AISD’s Money Problems: Austin ISD is aiming to cut at least $30 million from its $976.2 million budget next year in anticipation of higher operating costs, the Statesman’s Keri Heath reported. District leaders think the $30 million in cuts will be achieved mostly through cutting already vacant positions and reducing contract services.

Paxton Sues Houston: Since Senate Republicans voted against Ken Paxton’s impeachment, he has been filing lawsuits at a manic pace. On April 9, Paxton sued Harris County to stop a federally funded program providing 1,900 families with monthly cash payments of $500. Paxton argues it violates a provision of the Texas Constitution prohibiting local governments from “grant[ing] public money” to individuals. Austin has a similar program which was piloted in 2022, giving 135 low-income households $1,000 a month. City Council approved more funding in this year’s budget for the program, KUT’s Audrey McGlinchy reported.

Houston Named Most “Uptight” City: More bad news for Houston: The city has been named the most “uptight” in the nation, according to an analysis from financial resource outlet FinanceBuzz. Factors for its low ranking include a lack of leisure locations such as theme parks, concert venues, and golf courses; high traffic congestion; and higher working hours than any other city studied, KXAN reported.
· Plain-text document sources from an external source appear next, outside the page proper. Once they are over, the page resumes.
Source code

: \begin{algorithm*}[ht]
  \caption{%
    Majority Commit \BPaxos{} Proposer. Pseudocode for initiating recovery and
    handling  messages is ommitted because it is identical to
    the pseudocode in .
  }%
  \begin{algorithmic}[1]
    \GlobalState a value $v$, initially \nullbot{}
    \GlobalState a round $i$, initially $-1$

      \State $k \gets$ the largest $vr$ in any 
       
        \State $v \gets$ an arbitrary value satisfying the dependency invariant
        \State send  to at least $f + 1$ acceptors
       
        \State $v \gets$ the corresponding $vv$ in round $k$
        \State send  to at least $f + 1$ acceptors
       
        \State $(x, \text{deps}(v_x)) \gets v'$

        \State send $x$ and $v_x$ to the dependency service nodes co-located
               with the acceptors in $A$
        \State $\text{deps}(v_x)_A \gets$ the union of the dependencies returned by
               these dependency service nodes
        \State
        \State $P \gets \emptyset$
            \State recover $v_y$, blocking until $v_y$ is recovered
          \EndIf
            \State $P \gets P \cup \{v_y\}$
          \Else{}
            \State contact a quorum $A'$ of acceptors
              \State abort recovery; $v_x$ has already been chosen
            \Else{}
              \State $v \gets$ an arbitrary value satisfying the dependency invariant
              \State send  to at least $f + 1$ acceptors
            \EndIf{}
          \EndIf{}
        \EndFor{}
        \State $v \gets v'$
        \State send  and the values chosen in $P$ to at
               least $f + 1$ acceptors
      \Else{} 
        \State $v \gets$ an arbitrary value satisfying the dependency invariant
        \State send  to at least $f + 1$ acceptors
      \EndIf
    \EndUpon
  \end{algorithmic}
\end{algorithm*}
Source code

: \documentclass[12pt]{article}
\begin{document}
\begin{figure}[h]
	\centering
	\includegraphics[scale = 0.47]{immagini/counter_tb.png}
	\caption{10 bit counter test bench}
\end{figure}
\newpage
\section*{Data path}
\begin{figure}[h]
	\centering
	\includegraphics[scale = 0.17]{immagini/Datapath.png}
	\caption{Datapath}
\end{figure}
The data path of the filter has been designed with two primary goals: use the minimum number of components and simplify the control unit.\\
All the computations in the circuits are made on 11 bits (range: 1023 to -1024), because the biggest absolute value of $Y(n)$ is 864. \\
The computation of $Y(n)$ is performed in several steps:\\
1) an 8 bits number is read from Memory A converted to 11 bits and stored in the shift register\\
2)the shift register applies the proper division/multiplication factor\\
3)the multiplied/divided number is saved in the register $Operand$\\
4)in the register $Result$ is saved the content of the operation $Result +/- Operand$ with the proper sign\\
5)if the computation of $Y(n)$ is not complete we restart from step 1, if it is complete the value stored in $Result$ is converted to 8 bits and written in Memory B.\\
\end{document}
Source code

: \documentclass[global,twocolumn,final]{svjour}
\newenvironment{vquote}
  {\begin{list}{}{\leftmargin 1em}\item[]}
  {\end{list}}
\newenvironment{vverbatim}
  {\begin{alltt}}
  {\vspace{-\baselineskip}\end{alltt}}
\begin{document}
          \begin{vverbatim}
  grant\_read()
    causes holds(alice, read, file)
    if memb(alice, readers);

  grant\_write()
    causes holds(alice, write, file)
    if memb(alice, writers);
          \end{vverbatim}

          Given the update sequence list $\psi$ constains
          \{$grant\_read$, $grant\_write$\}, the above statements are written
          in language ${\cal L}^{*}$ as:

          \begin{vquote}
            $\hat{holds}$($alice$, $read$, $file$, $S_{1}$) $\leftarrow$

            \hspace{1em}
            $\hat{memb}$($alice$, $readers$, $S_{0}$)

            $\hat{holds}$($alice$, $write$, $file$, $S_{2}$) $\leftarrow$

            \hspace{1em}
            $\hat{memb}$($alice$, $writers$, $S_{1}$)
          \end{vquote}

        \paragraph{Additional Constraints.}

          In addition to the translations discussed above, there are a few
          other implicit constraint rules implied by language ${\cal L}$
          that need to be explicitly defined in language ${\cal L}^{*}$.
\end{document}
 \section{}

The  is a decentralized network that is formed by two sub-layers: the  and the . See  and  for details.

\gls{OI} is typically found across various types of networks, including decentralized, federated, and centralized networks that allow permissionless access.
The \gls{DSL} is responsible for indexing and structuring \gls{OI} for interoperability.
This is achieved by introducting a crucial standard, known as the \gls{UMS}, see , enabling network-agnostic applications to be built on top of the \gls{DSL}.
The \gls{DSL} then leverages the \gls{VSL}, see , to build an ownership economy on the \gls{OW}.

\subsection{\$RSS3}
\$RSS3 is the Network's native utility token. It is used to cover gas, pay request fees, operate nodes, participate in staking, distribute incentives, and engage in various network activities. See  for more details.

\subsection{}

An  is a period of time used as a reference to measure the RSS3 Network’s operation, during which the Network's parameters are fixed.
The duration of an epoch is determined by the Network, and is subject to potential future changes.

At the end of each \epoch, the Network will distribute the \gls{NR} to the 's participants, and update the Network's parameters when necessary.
#NOTOURTEXAS: A UT student movement staged two demonstrations to protest the university’s closure of the Division of Campus and Community Engagement and subsequent staff firings. On Monday, members held a silent protest at the same time as the eclipse. Last week, they placed hundreds of notes with the message “#NOTOURTEXAS” around campus.

Total Eclipse of the Airport: Austin Bergstrom International Airport experienced an increase in travelers and rental car returns following the eclipse on Monday. The eclipse attracted thousands of visitors to Central Texas and caused airport delays, KVUE reported.

Headlines / Quote of the Week
photo by Gage Skidmore / CC by-SA 3.0

Quote of the Week

“I’m sure that the governor and everybody else are going to bring it back into reason and that’ll be taken care of, I think very quickly.”

– Donald Trump, saying Tuesday that Arizona’s near-total abortion ban goes too far. The ban, like Texas’, only allows abortions to save the life of the mother.